奇跡のオアシスで一晩休み、体力も気力も回復した。今度こそ砂漠を抜ける時だ。
しかし。
ヒナタは、濡れた砂をバケツ(ヤシの実の殻)に入れて、ひっくり返していた。
パカッ。
可愛いプリン型の砂山ができる。
「……ん~」
ヒナタは腕組みをして、その小さな山と、背後に広がる広大な砂漠を見比べた。
「……足りない」
「はい?」
セバスチャンが嫌な予感を覚える。
ヒナタは、キラキラした目で立ち上がった。
「セバスチャンさん。見てください、この無限の砂! そして豊富な水!」
「これって、『世界最大の砂場』ですよね!?」
「ま、まあ……物理的にはそうですが……」
「僕、子供の頃からの夢だったんです」
ヒナタが拳を握りしめる。
「公園の砂場じゃ作れなかった……『人が住めるレベルの実物大・砂の城』を作ることが!!」
「じ、実物大ィィィッ!?」
「はい! 設計図は頭の中にあります! 西洋風の尖塔に、跳ね橋、そして地下牢まで完備した完璧な城塞です!」
「材料費はタダ! 土地代もタダ! 今やらないでいつやるんですか!」
セバスチャンが止める間もなく、ヒナタは仲間たちに号令をかけた。
「総員、建築開始です!」
「ゴズさんは基礎工事! エイルさんはセメント(水魔法)係! ヴァレリアさんは彫刻担当です!」
「おう! 任せろ!」
「ふむ。城郭建築か。騎士として腕が鳴るな」
「やれやれ……。私の『硬化魔法』を使えば、花崗岩並みの強度が出せますよ」
全員ノリノリだった。
セバスチャンだけが、砂漠の中心で叫んだ。
「出発はァァァァッ!?」
【場所:天界・管理室】
『…………』
神ドラマスは、モニターの前で放心していた。
『城……?』
『砂漠のど真ん中に……マイホームを建てる気か……?』
『バカな! 砂だぞ! 崩れるに決まってる!』
『積み上げても精々1メートルだ! すぐに挫折して進むはずだ!』
ドラマスは、物理法則(砂の安息角)に希望を託した。
【数時間後・オアシス】
しかし、異世界のスペックは物理法則を凌駕していた。
ズドドドドドド……ッ!!
「ブモォォォッ!!(土台できたぞーッ!!)」
ゴズが、小山ほどの砂を一気に突き固める。その足踏みはランマー(転圧機)より強力だ。
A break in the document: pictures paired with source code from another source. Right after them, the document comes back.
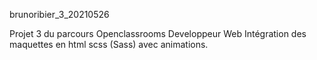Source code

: brunoribier_3_20210526

Projet 3 du parcours Openclassrooms Developpeur Web
Intégration des maquettes en html scss (Sass) avec animations.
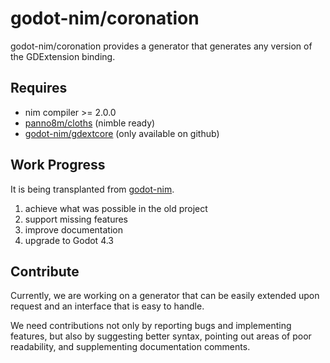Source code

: # godot-nim/coronation

godot-nim/coronation provides a generator that generates any version of the GDExtension binding.

## Requires

* nim compiler >= 2.0.0
* [panno8m/cloths](https://github.com/panno8m/cloths) (nimble ready)
* [godot-nim/gdextcore](https://github.com/godot-nim/godotcore) (only available on github)

## Work Progress

It is being transplanted from [godot-nim](https://github.com/panno8m/godot-nim).

1. achieve what was possible in the old project
2. support missing features
3. improve documentation
4. upgrade to Godot 4.3

## Contribute

Currently, we are working on a generator that can be easily extended upon request and an interface that is easy to handle.

We need contributions not only by reporting bugs and implementing features, but also by suggesting better syntax, pointing out areas of poor readability, and supplementing documentation comments.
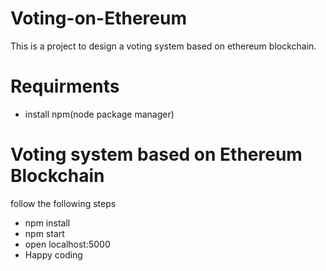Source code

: # Voting-on-Ethereum
This is a project to design a voting system based on ethereum blockchain.
# Requirments
- install npm(node package manager)
# Voting system based on Ethereum Blockchain
follow the following steps
- npm install
- npm start
- open localhost:5000
- Happy coding
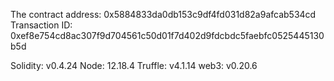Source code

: The contract address: 0x5884833da0db153c9df4fd031d82a9afcab534cd
Transaction ID: 0xef8e754cd8ac307f9d704561c50d01f7d402d9fdcbdc5faebfc0525445130b5d

Solidity: v0.4.24
Node: 12.18.4
Truffle: v4.1.14
web3: v0.20.6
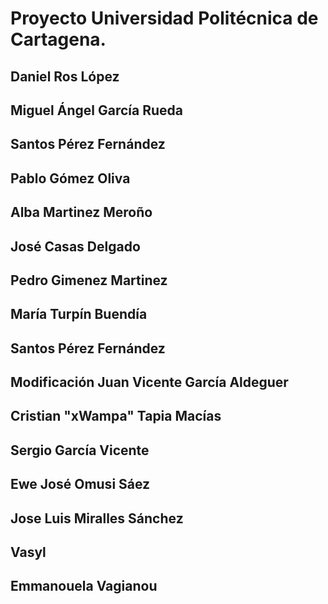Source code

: # Proyecto Universidad Politécnica de Cartagena.


## Daniel Ros López

## Miguel Ángel García Rueda

## Santos Pérez Fernández

## Pablo Gómez Oliva

## Alba Martinez Meroño

## José Casas Delgado

## Pedro Gimenez Martinez

## María Turpín Buendía

## Santos Pérez Fernández

## Modificación Juan Vicente García Aldeguer

## Cristian "xWampa" Tapia Macías

## Sergio García Vicente

## Ewe José Omusi Sáez

## Jose Luis Miralles Sánchez

## Vasyl

## Emmanouela Vagianou

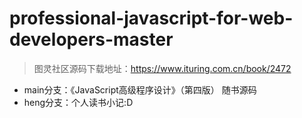 # professional-javascript-for-web-developers-master
> 图灵社区源码下载地址：https://www.ituring.com.cn/book/2472


- main分支：《JavaScript高级程序设计》（第四版） 随书源码
- heng分支：个人读书小记:D
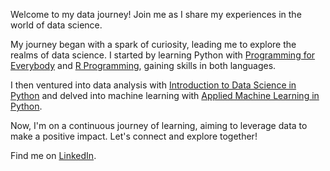 Welcome to my data journey! Join me as I share my experiences in the world of data science.

My journey began with a spark of curiosity, leading me to explore the realms of data science. I started by learning Python with [Programming for Everybody](https://coursera.org/share/5f3d318cde5f4a9d8cca4c896c450047) and [R Programming](https://coursera.org/share/a717685cb0b56c285998f43bc833f7c3), gaining skills in both languages.

I then ventured into data analysis with [Introduction to Data Science in Python](https://coursera.org/share/038d56241e4850908cb57f17df060ea1) and delved into machine learning with [Applied Machine Learning in Python](https://coursera.org/share/763949f6d7ed0fc097fd758e0a727030).

Now, I'm on a continuous journey of learning, aiming to leverage data to make a positive impact. Let's connect and explore together!

Find me on [LinkedIn](https://www.linkedin.com/in/adirozeri).

















<!--
**adirozeri/adirozeri** is a ✨ _special_ ✨ repository because its `README.md` (this file) appears on your GitHub profile.

Here are some ideas to get you started:

- 🔭 I’m currently working on ...
- 🌱 I’m currently learning ...
- 👯 I’m looking to collaborate on ...
- 🤔 I’m looking for help with ...
- 💬 Ask me about ...
- 📫 How to reach me: ...
- 😄 Pronouns: ...
- ⚡ Fun fact: ...
-->
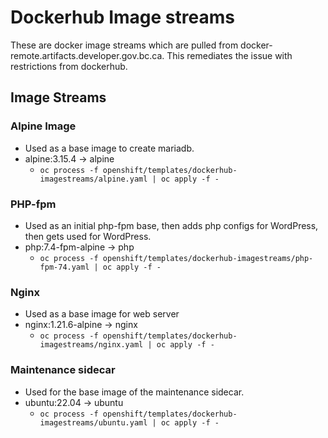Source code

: # Dockerhub Image streams

These are docker image streams which are pulled from docker-remote.artifacts.developer.gov.bc.ca.
This remediates the issue with restrictions from dockerhub.

## Image Streams

### Alpine Image
* Used as a base image to create mariadb.
* alpine:3.15.4 -> alpine
  * `oc process -f openshift/templates/dockerhub-imagestreams/alpine.yaml | oc apply -f -`

### PHP-fpm
* Used as an initial php-fpm base, then adds php configs for WordPress, then gets used for WordPress.
* php:7.4-fpm-alpine -> php
  * `oc process -f openshift/templates/dockerhub-imagestreams/php-fpm-74.yaml | oc apply -f -`

### Nginx
* Used as a base image for web server
* nginx:1.21.6-alpine -> nginx
  * `oc process -f openshift/templates/dockerhub-imagestreams/nginx.yaml | oc apply -f -`

### Maintenance sidecar
* Used for the base image of the maintenance sidecar.
* ubuntu:22.04 -> ubuntu
  * `oc process -f openshift/templates/dockerhub-imagestreams/ubuntu.yaml | oc apply -f -`


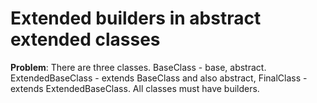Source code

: # Extended builders in abstract extended classes

**Problem**: There are three classes. BaseClass - base, abstract. ExtendedBaseClass - extends BaseClass and also abstract,
FinalClass - extends ExtendedBaseClass. All classes must have builders.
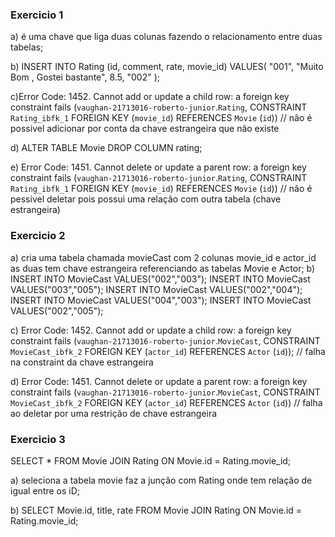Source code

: ### Exercicio 1

a) é uma chave que liga duas colunas fazendo o relacionamento entre duas tabelas;

b) INSERT INTO Rating (id, comment, rate, movie_id)
        VALUES(
        "001",
        "Muito Bom , Gostei bastante",
        8.5,
        "002"
);

c)Error Code: 1452. Cannot add or update a child row: a foreign key constraint fails (`vaughan-21713016-roberto-junior`.`Rating`, CONSTRAINT `Rating_ibfk_1` FOREIGN KEY (`movie_id`) REFERENCES `Movie` (`id`))
// não é possivel adicionar por conta da chave estrangeira que não existe

d)  ALTER TABLE Movie DROP COLUMN rating;

e) Error Code: 1451. Cannot delete or update a parent row: a foreign key constraint fails (`vaughan-21713016-roberto-junior`.`Rating`, CONSTRAINT `Rating_ibfk_1` FOREIGN KEY (`movie_id`) REFERENCES `Movie` (`id`))
// não é pessivel deletar pois possui uma relação com outra tabela (chave estrangeira)


### Exercicio 2

a) cria uma tabela chamada movieCast com 2 colunas movie_id e actor_id as duas tem chave estrangeira referenciando as tabelas Movie e Actor;
b) INSERT INTO MovieCast 
        VALUES("002","003");
        INSERT INTO MovieCast 
        VALUES("003","005");
        INSERT INTO MovieCast 
        VALUES("002","004");
        INSERT INTO MovieCast 
        VALUES("004","003");
        INSERT INTO MovieCast 
        VALUES("002","005");

c) Error Code: 1452. Cannot add or update a child row: a foreign key constraint fails (`vaughan-21713016-roberto-junior`.`MovieCast`, CONSTRAINT `MovieCast_ibfk_2` FOREIGN KEY (`actor_id`) REFERENCES `Actor` (`id`));
// falha na constraint da chave estrangeira

d) Error Code: 1451. Cannot delete or update a parent row: a foreign key constraint fails (`vaughan-21713016-roberto-junior`.`MovieCast`, CONSTRAINT `MovieCast_ibfk_2` FOREIGN KEY (`actor_id`) REFERENCES `Actor` (`id`))
// falha ao deletar por uma restrição de chave estrangeira


### Exercicio 3

SELECT * FROM Movie 
JOIN Rating 
ON Movie.id = Rating.movie_id;

a) seleciona a tabela movie faz a junção com Rating onde tem relação de igual entre os iD;

b) SELECT Movie.id, title, rate FROM Movie 
         JOIN Rating 
         ON Movie.id = Rating.movie_id;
「水魔法『アクア・バインド』! からの土魔法『テラ・ソリッド』!」
エイルが杖を振ると、サラサラの砂が瞬時に「砂岩」へと変質し、ガッチリと固まる。
「そこだ! 窓枠の装飾はロココ調で!」
ヒナタが指示を出す。
「承知! 聖剣技『千本桜』!」
ヴァレリアが目にも留まらぬ速さで剣を振るうと、固められた砂壁に、美しいレリーフと窓が削り出された。
『…………』
神ドラマスは、口を開けたまま固まっていた。
モニターの中に映っていたのは、もはや「砂遊び」ではなかった。
高さ20メートル。
4つの尖塔を持つ、白亜(砂色だが)の巨城。
精巧な彫刻が施された城門。
それは、王都にあってもおかしくないレベルの「本物の城」だった。
『な……なんだそれはァァァッ!!』
『なんで半日で建つんだよ! ゼネコンか貴様らは!』
【場所:砂の城・王の間(2階)】
「完成……しましたね」
ヒナタは、砂で作られた玉座(フカフカのクッション付き)に座り、満足げに天井を見上げた。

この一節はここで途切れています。